La ley que prepara con un retraso extremo el Congreso de Diputados parece que no aportará ninguna solución a los problemas de cobro que sufren las empresas pequeñas y medianas ni tampoco los autónomos.

Aunque la directiva de la Unión Europea establece un plazo máximo de 30 días a partir del cual se han de practicar intereses de demora equivalentes a un 10%, el borrador que se encuentra en el Congreso concede prioridad a los usos y costumbres mercantiles del país. En este sentido, es preciso destacar que en España, el plazo medio de pago entre empresas es de 70 días, aunque existen sectores en los que se superan los 220. La casuística es muy variada. En todo caso, la media está muy por encima de los 53 días estimados por la Comisión Europea como media en el Viejo Continente.

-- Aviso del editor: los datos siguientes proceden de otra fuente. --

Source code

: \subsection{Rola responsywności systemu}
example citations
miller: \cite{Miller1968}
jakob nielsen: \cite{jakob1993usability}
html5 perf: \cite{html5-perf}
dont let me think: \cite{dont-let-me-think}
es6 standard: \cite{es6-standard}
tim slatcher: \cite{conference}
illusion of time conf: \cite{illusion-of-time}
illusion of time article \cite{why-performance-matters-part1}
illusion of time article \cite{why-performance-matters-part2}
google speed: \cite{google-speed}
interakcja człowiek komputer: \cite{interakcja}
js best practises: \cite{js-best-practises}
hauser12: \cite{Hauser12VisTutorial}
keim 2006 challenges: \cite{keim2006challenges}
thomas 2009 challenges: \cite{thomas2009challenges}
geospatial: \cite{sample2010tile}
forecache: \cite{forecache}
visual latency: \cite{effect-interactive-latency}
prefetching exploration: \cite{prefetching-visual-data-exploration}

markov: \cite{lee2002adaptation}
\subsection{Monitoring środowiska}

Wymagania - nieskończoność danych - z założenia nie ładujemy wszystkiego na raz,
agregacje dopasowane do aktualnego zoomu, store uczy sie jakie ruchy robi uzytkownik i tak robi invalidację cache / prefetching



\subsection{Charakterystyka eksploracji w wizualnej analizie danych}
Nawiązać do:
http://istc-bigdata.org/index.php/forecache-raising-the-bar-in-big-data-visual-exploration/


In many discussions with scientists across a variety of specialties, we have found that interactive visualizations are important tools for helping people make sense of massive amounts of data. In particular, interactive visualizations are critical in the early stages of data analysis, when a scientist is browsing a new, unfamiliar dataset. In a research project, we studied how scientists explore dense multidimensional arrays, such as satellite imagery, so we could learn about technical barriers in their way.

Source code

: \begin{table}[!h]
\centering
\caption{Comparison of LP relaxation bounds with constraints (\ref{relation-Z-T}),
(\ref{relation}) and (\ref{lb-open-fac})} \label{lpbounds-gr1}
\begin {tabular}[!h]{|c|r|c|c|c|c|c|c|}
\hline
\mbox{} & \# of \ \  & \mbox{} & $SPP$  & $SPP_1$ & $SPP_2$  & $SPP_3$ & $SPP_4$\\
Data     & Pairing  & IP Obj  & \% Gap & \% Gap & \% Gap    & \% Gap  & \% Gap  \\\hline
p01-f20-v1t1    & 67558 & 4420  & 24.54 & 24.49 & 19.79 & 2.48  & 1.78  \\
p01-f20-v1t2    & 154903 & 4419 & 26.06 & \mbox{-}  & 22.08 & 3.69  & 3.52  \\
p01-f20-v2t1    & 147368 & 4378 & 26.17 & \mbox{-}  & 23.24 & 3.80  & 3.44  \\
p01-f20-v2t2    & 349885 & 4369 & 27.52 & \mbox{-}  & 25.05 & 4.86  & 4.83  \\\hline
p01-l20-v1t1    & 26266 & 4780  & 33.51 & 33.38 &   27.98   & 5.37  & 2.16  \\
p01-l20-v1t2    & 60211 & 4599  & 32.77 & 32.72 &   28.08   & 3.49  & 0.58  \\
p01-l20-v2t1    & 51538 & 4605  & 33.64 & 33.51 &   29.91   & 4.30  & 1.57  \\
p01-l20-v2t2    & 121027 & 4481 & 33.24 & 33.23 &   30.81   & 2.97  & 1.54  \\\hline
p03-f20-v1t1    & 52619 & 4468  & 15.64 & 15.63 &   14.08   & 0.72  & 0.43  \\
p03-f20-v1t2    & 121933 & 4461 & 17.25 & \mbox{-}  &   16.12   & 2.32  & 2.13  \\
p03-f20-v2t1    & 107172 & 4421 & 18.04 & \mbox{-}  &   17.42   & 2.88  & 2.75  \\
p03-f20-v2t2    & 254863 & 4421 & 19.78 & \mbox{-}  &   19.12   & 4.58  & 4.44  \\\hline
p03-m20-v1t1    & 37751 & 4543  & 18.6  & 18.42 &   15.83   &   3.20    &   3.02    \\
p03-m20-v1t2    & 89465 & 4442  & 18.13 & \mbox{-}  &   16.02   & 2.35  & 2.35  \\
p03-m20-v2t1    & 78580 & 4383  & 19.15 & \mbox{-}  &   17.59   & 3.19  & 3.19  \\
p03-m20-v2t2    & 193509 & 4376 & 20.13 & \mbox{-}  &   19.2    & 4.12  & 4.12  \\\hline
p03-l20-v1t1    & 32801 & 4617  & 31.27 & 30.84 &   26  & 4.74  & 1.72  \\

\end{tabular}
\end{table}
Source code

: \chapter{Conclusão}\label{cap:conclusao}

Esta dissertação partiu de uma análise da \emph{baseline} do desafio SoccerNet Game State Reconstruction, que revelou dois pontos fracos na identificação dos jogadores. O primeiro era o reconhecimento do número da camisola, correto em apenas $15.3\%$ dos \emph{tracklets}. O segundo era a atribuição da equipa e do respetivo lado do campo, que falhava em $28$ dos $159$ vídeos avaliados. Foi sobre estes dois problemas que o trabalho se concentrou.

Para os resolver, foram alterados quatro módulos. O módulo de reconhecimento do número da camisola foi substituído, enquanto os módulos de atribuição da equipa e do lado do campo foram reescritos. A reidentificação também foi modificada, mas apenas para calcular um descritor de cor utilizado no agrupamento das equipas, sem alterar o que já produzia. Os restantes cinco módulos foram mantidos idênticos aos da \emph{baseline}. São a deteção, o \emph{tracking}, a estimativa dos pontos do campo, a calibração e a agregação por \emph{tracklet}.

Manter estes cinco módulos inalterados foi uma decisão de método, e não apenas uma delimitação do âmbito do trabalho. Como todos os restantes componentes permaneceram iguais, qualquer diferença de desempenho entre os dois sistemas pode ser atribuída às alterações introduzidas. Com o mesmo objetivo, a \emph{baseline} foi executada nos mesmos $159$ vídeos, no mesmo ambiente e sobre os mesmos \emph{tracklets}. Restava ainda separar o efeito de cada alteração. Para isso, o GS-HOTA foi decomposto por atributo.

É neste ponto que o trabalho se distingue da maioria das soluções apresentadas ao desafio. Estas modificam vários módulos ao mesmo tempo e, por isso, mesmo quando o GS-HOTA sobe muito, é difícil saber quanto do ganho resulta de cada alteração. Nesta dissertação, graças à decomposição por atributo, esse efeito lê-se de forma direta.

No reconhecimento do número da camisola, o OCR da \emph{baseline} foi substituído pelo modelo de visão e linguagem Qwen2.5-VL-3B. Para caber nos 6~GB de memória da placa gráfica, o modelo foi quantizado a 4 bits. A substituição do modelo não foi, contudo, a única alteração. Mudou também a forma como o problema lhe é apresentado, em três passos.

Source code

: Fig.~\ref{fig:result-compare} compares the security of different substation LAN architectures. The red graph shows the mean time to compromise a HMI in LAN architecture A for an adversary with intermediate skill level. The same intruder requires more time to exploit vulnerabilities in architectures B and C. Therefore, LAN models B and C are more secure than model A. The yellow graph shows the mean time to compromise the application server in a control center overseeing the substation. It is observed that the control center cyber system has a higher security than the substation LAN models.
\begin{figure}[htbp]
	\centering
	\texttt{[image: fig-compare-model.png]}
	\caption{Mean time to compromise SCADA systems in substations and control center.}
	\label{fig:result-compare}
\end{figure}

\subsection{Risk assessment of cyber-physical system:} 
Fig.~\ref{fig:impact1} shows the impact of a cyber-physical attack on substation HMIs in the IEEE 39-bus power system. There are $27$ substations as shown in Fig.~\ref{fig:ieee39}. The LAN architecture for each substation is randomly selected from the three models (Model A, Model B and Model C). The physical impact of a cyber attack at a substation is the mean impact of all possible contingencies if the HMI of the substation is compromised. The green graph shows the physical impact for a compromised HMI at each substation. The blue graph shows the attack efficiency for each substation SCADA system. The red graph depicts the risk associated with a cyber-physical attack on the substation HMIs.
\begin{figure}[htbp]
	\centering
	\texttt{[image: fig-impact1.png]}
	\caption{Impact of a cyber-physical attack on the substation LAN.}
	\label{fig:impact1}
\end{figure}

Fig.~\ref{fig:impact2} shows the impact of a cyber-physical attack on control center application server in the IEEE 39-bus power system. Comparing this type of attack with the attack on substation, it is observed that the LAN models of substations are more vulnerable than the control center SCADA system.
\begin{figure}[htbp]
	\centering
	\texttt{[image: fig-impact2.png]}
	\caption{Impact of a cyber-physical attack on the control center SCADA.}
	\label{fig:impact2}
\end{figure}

El hecho de que primen los usos y costumbres otorga mucho poder a los grandes pagadores, a las grandes empresas que, de esta forma, pueden seguir imponiendo a sus pequeños proveedores de materiales y servicios los plazos que más les convengan, según han denunciado patronales de pequeñas y medianas empresas.

Bruselas ha llegado a llamar la atención al gobierno español por el retraso en aplicar la normativa. Únicamente Grecia y Luxemburgo se encuentran en la misma situación. Además de ser los países donde los plazos de pago entre empresas son más largos, en España, en el 65% de los casos, la demora ha sido impuesta por la empresa deudora, según datos de la Comisión Europea. La media en la UE es del 35%.

Las patronales de pimes destacan que el hecho de consagrar el poder de las grandes compañías sólo perjudicará a las pequeñas y medianas, que seguirán sin ningún tipo de capacidad negociadora para establecer unos períodos para sus cobros de deudas. Y esto se agrava en el caso de los autónomos y los profesionales ligados a empreses mediante un vínculo mercantil.

La Unión Europea calcula que la morosidad y demora en los pagos de las grandes compañías provoca una de cada cuatro quiebras de pimes y unos 450.000 despidos anuales en toda Europa.

A pesar del plazo de 30 días establecido en la directiva comunitaria, la ley que prepara el Congreso fija este período en 60 días para los pagos de las Administraciones Públicas.